During the 1990s, Neneh Cherry acted as a cool and funky older sister of British pop, her status taken on trust since she’d run with the gang that became Massive Attack. And like a cool and funky older sibling, the “Buffalo Stance” singer, daughter of a Swedish artist and an African engineer, wasn’t always around much. In fact, not much beyond the “7 Seconds” it took to have a worldwide hit with Youssou N’Dour. She was absent partly by choice (motherhood being her priority) and partly through circumstance: as she has said of record-company proclivities, “In the black department, [my sound] wasn’t black enough, and in the white department it was too black. So it was this weird middle satellite, floating around.”

Music-industry thinking has shifted a bit now, yet Cherry – transmitting once again – is hardly in the middle of any regular frequency. Blank Project, her first solo album for 18 years, is a darkly soulful, throbbingly rhythmic affair. It has one reaching for the phrase “drum ’n’ bass odyssey”, idle since before Goldie starting appearing on reality TV, but there was a distinctly 1990s flavour to her material at this show, part of the Southbank Centre’s Meltdown festival.

Emotively, like a post-trip-hop Billie or Nina, she began with “Across the Water”; the music as stark and blue as the set design, which was a simple backcloth illuminated with uplighters silhouetting Cherry and her players, the brothers Ben and Tom Page of RocketNumberNine.

In an Adidas top and a skirt artfully rent into ribbons, her look was pretty 1990s, too. Tribal drums recalling Leftfield’s “Phat Planet” rolled beneath the elastic skank of Blank Project’s title track, which grew increasingly frenzied as the apparent effects of the menstrual cycle unfolded (“On my 28th day, he is my victim”).

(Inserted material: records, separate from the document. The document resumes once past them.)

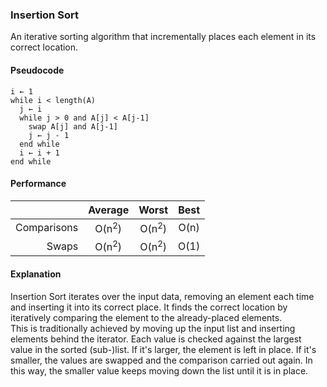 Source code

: ### Insertion Sort

An iterative sorting algorithm that incrementally places each element in its correct location.

#### Pseudocode

```
i ← 1
while i < length(A)
  j ← i
  while j > 0 and A[j] < A[j-1]
    swap A[j] and A[j-1]
    j ← j - 1
  end while
  i ← i + 1
end while
```

#### Performance

|               | Average          | Worst            | Best |
| -------------:|:----------------:|:----------------:|:----:|
| Comparisons   | O(n<sup>2</sup>) | O(n<sup>2</sup>) | O(n) |
| Swaps         | O(n<sup>2</sup>) | O(n<sup>2</sup>) | O(1) |

#### Explanation

Insertion Sort iterates over the input data, removing an element each time and inserting it into its correct place. It finds the correct location by iteratively comparing the element to the already-placed elements.
<br>
This is traditionally achieved by moving up the input list and inserting elements behind the iterator. Each value is checked against the largest value in the sorted (sub-)list. If it's larger, the element is left in place. If it's smaller, the values are swapped and the comparison carried out again. In this way, the smaller value keeps moving down the list until it is in place.
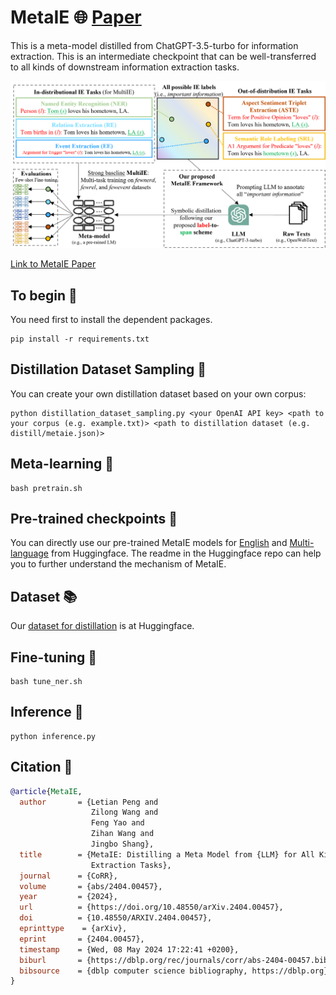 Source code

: # MetaIE 🌐 [Paper](https://arxiv.org/abs/2404.00457)
This is a meta-model distilled from ChatGPT-3.5-turbo for information extraction. This is an intermediate checkpoint that can be well-transferred to all kinds of downstream information extraction tasks.

![MetaIE](https://github.com/KomeijiForce/MetaIE/blob/main/metaie_overview.png)

[Link to MetaIE Paper](https://arxiv.org/abs/2404.00457)

## To begin 🚀
You need first to install the dependent packages.
```
pip install -r requirements.txt
```

## Distillation Dataset Sampling 📖
You can create your own distillation dataset based on your own corpus:
```
python distillation_dataset_sampling.py <your OpenAI API key> <path to your corpus (e.g. example.txt)> <path to distillation dataset (e.g. distill/metaie.json)>
```

## Meta-learning 🤖
```
bash pretrain.sh
```

## Pre-trained checkpoints 🔑
You can directly use our pre-trained MetaIE models for [English](https://huggingface.co/KomeijiForce/roberta-large-metaie) and [Multi-language](https://huggingface.co/KomeijiForce/xlm-roberta-large-metaie) from Huggingface. The readme in the Huggingface repo can help you to further understand the mechanism of MetaIE.

## Dataset 📚
Our [dataset for distillation](https://huggingface.co/datasets/KomeijiForce/MetaIE-Pretrain) is at Huggingface.

## Fine-tuning 🔧
```
bash tune_ner.sh
```

## Inference 🧠
```
python inference.py
```

## Citation 📝

```bibtex
@article{MetaIE,
  author       = {Letian Peng and
                  Zilong Wang and
                  Feng Yao and
                  Zihan Wang and
                  Jingbo Shang},
  title        = {MetaIE: Distilling a Meta Model from {LLM} for All Kinds of Information
                  Extraction Tasks},
  journal      = {CoRR},
  volume       = {abs/2404.00457},
  year         = {2024},
  url          = {https://doi.org/10.48550/arXiv.2404.00457},
  doi          = {10.48550/ARXIV.2404.00457},
  eprinttype    = {arXiv},
  eprint       = {2404.00457},
  timestamp    = {Wed, 08 May 2024 17:22:41 +0200},
  biburl       = {https://dblp.org/rec/journals/corr/abs-2404-00457.bib},
  bibsource    = {dblp computer science bibliography, https://dblp.org}
}
```
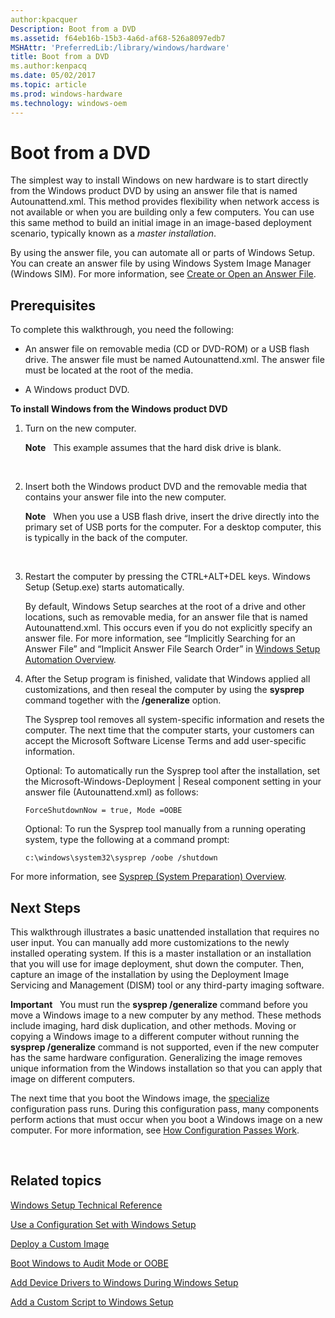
 ```yaml
---
author:kpacquer
Description: Boot from a DVD
ms.assetid: f64eb16b-15b3-4a6d-af68-526a8097edb7
MSHAttr: 'PreferredLib:/library/windows/hardware'
title: Boot from a DVD
ms.author:kenpacq
ms.date: 05/02/2017
ms.topic: article
ms.prod: windows-hardware
ms.technology: windows-oem
---
```


# Boot from a DVD


The simplest way to install Windows on new hardware is to start directly from the Windows product DVD by using an answer file that is named Autounattend.xml. This method provides flexibility when network access is not available or when you are building only a few computers. You can use this same method to build an initial image in an image-based deployment scenario, typically known as a *master installation*.

By using the answer file, you can automate all or parts of Windows Setup. You can create an answer file by using Windows System Image Manager (Windows SIM). For more information, see [Create or Open an Answer File](https://msdn.microsoft.com/library/windows/hardware/dn915085).

## <span id="Prerequisites"></span><span id="prerequisites"></span><span id="PREREQUISITES"></span>Prerequisites


To complete this walkthrough, you need the following:

-   An answer file on removable media (CD or DVD-ROM) or a USB flash drive. The answer file must be named Autounattend.xml. The answer file must be located at the root of the media.

-   A Windows product DVD.

**To install Windows from the Windows product DVD**

1.  Turn on the new computer.

    **Note**  
    This example assumes that the hard disk drive is blank.

     

2.  Insert both the Windows product DVD and the removable media that contains your answer file into the new computer.

    **Note**  
    When you use a USB flash drive, insert the drive directly into the primary set of USB ports for the computer. For a desktop computer, this is typically in the back of the computer.

     

3.  Restart the computer by pressing the CTRL+ALT+DEL keys. Windows Setup (Setup.exe) starts automatically.

    By default, Windows Setup searches at the root of a drive and other locations, such as removable media, for an answer file that is named Autounattend.xml. This occurs even if you do not explicitly specify an answer file. For more information, see “Implicitly Searching for an Answer File” and “Implicit Answer File Search Order” in [Windows Setup Automation Overview](windows-setup-automation-overview.md).

4.  After the Setup program is finished, validate that Windows applied all customizations, and then reseal the computer by using the **sysprep** command together with the **/generalize** option.

    The Sysprep tool removes all system-specific information and resets the computer. The next time that the computer starts, your customers can accept the Microsoft Software License Terms and add user-specific information.

    Optional: To automatically run the Sysprep tool after the installation, set the Microsoft-Windows-Deployment | Reseal component setting in your answer file (Autounattend.xml) as follows:

    `ForceShutdownNow = true, Mode =OOBE`

    Optional: To run the Sysprep tool manually from a running operating system, type the following at a command prompt:

    `c:\windows\system32\sysprep /oobe /shutdown`

For more information, see [Sysprep (System Preparation) Overview](sysprep--system-preparation--overview.md).

## <span id="Next_Steps"></span><span id="next_steps"></span><span id="NEXT_STEPS"></span>Next Steps


This walkthrough illustrates a basic unattended installation that requires no user input. You can manually add more customizations to the newly installed operating system. If this is a master installation or an installation that you will use for image deployment, shut down the computer. Then, capture an image of the installation by using the Deployment Image Servicing and Management (DISM) tool or any third-party imaging software.

**Important**  
You must run the **sysprep /generalize** command before you move a Windows image to a new computer by any method. These methods include imaging, hard disk duplication, and other methods. Moving or copying a Windows image to a different computer without running the **sysprep /generalize** command is not supported, even if the new computer has the same hardware configuration. Generalizing the image removes unique information from the Windows installation so that you can apply that image on different computers.

The next time that you boot the Windows image, the [specialize](specialize.md) configuration pass runs. During this configuration pass, many components perform actions that must occur when you boot a Windows image on a new computer. For more information, see [How Configuration Passes Work](how-configuration-passes-work.md).

 

## <span id="related_topics"></span>Related topics


[Windows Setup Technical Reference](windows-setup-technical-reference.md)

[Use a Configuration Set with Windows Setup](use-a-configuration-set-with-windows-setup.md)

[Deploy a Custom Image](deploy-a-custom-image.md)

[Boot Windows to Audit Mode or OOBE](boot-windows-to-audit-mode-or-oobe.md)

[Add Device Drivers to Windows During Windows Setup](add-device-drivers-to-windows-during-windows-setup.md)

[Add a Custom Script to Windows Setup](add-a-custom-script-to-windows-setup.md)

 

 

The low-end buzz of “Spit Three Times” had the seated crowd head-nodding, while “Weightless” combined what could have been distorted aircraft noise and strafing breakbeats. Cherry’s vocals were sometimes purring, sometimes strident – occasionally treated with murky Vocoding, but with her pop vitality keeping energy and interest high.

The vibrant trio finished with a “Buffalo Stance” repurposed with radiantly spangled krautrock under its infectious hip-hop hook. RocketNumberNine played like a latter-day east London Neu!. Members of the audience flocked to the foot of the stage to dance. The star shooed away the killjoy security man. At 50, Cherry remains cool, funky and big sisterly.